── Source data ──

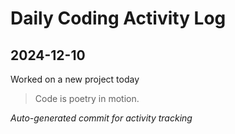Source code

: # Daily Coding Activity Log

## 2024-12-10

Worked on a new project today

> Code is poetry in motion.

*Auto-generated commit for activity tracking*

───
── Source data ──

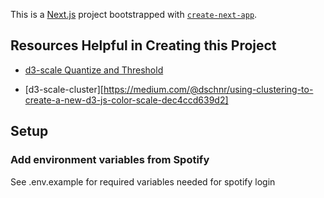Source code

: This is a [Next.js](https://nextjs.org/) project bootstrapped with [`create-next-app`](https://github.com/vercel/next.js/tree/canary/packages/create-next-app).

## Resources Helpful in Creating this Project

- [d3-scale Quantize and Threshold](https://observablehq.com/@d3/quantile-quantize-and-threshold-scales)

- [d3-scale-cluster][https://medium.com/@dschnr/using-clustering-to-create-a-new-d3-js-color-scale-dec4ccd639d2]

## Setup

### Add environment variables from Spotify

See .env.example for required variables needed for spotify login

───
── Source data ──

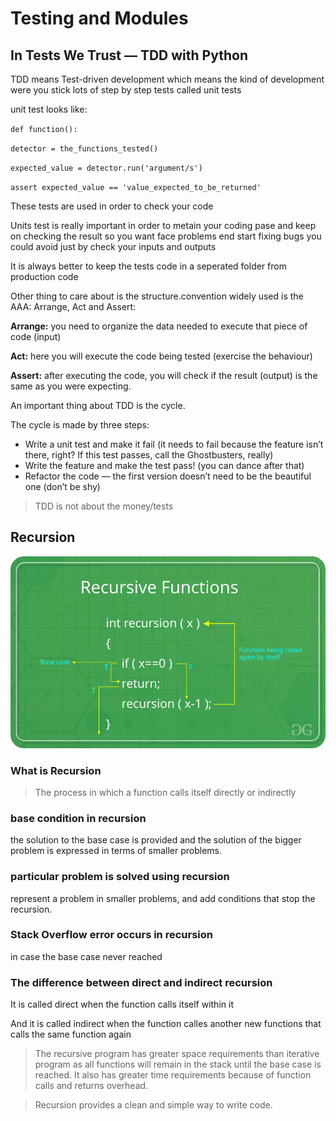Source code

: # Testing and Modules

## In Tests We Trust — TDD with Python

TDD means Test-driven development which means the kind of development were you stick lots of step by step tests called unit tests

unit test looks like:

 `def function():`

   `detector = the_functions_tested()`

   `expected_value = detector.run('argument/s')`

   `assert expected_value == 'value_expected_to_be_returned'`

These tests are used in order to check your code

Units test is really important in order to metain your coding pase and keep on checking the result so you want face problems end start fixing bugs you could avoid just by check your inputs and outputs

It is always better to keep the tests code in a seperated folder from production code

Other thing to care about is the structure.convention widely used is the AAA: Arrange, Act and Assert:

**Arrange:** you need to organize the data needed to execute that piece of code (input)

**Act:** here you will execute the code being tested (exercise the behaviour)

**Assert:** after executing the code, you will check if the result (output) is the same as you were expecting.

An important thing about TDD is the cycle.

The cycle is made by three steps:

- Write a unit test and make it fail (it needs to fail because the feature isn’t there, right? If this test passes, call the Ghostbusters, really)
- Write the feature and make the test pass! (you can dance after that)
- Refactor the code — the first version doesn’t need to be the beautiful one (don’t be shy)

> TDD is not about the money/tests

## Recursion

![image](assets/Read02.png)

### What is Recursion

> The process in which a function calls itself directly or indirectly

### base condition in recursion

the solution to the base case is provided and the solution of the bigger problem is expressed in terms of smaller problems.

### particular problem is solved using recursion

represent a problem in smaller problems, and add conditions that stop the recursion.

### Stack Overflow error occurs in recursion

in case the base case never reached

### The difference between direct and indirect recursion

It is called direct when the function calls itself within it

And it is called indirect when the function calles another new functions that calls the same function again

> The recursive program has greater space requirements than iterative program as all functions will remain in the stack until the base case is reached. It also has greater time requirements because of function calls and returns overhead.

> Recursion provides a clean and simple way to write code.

───

# [Your task]
Retype only this portion of the data above: the line containing "represent a problem", the line containing "It is called direct", and all lines between them, exactly.

# [Task solution]
represent a problem in smaller problems, and add conditions that stop the recursion.

### Stack Overflow error occurs in recursion

in case the base case never reached

### The difference between direct and indirect recursion

It is called direct when the function calls itself within it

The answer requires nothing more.